REQUIREMENT: The lines to repeat are those below from the one containing "The Castalia plug-in" down to the one containing "It is very important", both included; reproduce them exactly and nothing else.

....

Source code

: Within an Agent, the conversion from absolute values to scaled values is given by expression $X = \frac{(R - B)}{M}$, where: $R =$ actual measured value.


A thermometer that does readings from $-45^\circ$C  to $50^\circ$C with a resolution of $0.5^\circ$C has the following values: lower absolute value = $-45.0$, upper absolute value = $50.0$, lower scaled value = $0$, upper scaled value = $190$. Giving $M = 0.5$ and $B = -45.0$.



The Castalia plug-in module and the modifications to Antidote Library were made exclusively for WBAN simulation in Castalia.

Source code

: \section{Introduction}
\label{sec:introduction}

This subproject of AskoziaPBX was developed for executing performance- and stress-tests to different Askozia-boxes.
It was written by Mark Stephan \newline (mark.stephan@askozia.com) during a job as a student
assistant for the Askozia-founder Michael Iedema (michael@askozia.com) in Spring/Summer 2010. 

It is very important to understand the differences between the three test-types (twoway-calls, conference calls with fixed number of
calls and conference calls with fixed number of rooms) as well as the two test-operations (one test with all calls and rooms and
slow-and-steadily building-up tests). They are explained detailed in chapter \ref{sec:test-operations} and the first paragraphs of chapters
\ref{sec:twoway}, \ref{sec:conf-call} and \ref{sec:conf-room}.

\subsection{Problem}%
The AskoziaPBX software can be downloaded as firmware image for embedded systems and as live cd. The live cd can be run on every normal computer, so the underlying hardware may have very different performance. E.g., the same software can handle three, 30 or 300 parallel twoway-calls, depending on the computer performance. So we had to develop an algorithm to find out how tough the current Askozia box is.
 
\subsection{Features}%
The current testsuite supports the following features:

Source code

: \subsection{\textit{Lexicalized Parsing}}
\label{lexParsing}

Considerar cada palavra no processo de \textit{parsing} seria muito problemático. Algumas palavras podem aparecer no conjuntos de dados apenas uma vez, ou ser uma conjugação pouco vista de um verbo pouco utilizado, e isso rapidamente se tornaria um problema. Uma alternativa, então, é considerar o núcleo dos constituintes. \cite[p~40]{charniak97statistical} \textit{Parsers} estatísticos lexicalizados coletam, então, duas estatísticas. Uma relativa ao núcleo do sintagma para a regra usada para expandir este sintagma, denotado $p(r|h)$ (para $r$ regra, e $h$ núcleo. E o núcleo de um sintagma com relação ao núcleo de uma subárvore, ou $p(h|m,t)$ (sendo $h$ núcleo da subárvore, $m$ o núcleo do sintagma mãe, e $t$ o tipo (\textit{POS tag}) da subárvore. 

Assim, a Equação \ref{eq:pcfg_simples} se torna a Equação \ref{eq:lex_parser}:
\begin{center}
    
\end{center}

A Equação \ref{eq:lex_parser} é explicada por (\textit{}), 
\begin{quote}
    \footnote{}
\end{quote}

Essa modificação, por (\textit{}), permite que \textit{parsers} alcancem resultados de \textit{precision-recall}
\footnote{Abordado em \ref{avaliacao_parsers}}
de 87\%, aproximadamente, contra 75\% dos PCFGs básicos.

....

TASK RESULT:
The Castalia plug-in module and the modifications to Antidote Library were made exclusively for WBAN simulation in Castalia.

Source code

: \section{Introduction}
\label{sec:introduction}

This subproject of AskoziaPBX was developed for executing performance- and stress-tests to different Askozia-boxes.
It was written by Mark Stephan \newline (mark.stephan@askozia.com) during a job as a student
assistant for the Askozia-founder Michael Iedema (michael@askozia.com) in Spring/Summer 2010. 

It is very important to understand the differences between the three test-types (twoway-calls, conference calls with fixed number of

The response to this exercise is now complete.